The bills would allow Mexican carriers pulling refrigerated trailers to enter the border commercial zone and make delivery to the McAllen produce terminal and other locations.
Currently, Mexican weight laws allow up to 109,000 pounds gross weight to be hauled if the units have the required number of axles. In Texas, the gross weight is 80,000 in most cases.
The cost of the permit for the Mexican carriers would be $80, which the Texas Department of Transportation says would be enough to cover any damage to the roads. Currently, an overweight citation in Texas is $110.00, which could change if HB-3094 becomes law.
Currently, a Mexican carrier coming out of the produce regions of western Mexico has to stop at a transfer point on the Mexican side of the border across from Hidalgo Texas, and reshuffle his load to get legal for Texas. The extra produce removed from the truck then needs to be loaded onto yet another Mexican carrier for the trip across the border. This contributes to more expense and damage to the product, in addition to delays that diminish the quality of the produce.
This is nothing new though although some will make the claim we’re kowtowing to Mexican business interests. The Texas Department of Transportation already oversees three corridors for overweight trucks in other parts of the state; this new one would be the first to apply only to produce trucks.
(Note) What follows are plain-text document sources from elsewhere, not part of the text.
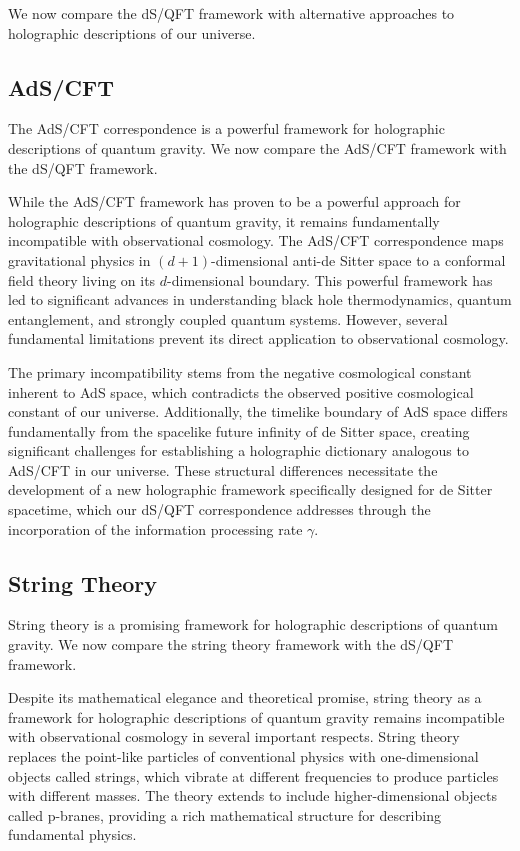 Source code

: \documentclass[11pt,english,twoside]{article}
\theoremstyle{plain}
\theoremstyle{definition}
\theoremstyle{remark}
\newcommand{\gammaR}{\gamma}
\begin{document}
We now compare the dS/QFT framework with alternative approaches to holographic descriptions of our universe.

\subsection{AdS/CFT}
\label{subsec:ads_cft}

The AdS/CFT correspondence is a powerful framework for holographic descriptions of quantum gravity. We now compare the AdS/CFT framework with the dS/QFT framework.

While the AdS/CFT framework has proven to be a powerful approach for holographic descriptions of quantum gravity, it remains fundamentally incompatible with observational cosmology. The AdS/CFT correspondence maps gravitational physics in $(d+1)$-dimensional anti-de Sitter space to a conformal field theory living on its $d$-dimensional boundary. This powerful framework has led to significant advances in understanding black hole thermodynamics, quantum entanglement, and strongly coupled quantum systems. However, several fundamental limitations prevent its direct application to observational cosmology.

The primary incompatibility stems from the negative cosmological constant inherent to AdS space, which contradicts the observed positive cosmological constant of our universe. Additionally, the timelike boundary of AdS space differs fundamentally from the spacelike future infinity of de Sitter space, creating significant challenges for establishing a holographic dictionary analogous to AdS/CFT in our universe. These structural differences necessitate the development of a new holographic framework specifically designed for de Sitter spacetime, which our dS/QFT correspondence addresses through the incorporation of the information processing rate $\gammaR$.

\subsection{String Theory}
\label{subsec:string_theory}

String theory is a promising framework for holographic descriptions of quantum gravity. We now compare the string theory framework with the dS/QFT framework.

Despite its mathematical elegance and theoretical promise, string theory as a framework for holographic descriptions of quantum gravity remains incompatible with observational cosmology in several important respects. String theory replaces the point-like particles of conventional physics with one-dimensional objects called strings, which vibrate at different frequencies to produce particles with different masses. The theory extends to include higher-dimensional objects called p-branes, providing a rich mathematical structure for describing fundamental physics.
\end{document}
Arizona has a similar system for overweight trucks crossing the border near Nogales as does New Mexico.
Mexican officials are finishing the Mazatlán-Matamoros Corridor, a highway that will provide a direct route between Mexico’s western growing regions and South Texas. The road is expected to accelerate a shift of Mexican produce trucks entering the United States to Hidalgo County from Nogales, Ariz., for quicker access to East Coast markets.
“For the Mexican produce industry, it’s a no-brainer,” said Richard Sanchez, Mr. Muñoz’s chief of staff. “They’re going to save about six hours’ travel time coming through South Texas.”
Carlos Zambito, the marketing director of the McAllen Produce Terminal Market, where hundreds of trucks transfer produce daily, said the measure would mean fewer trucks passing through the area.
And if truck drivers are able to skip a detour, the measure could also lead to fresher produce at thousands of grocery stores.
“In perishables,” Mr. Zambito said, “every hour counts.”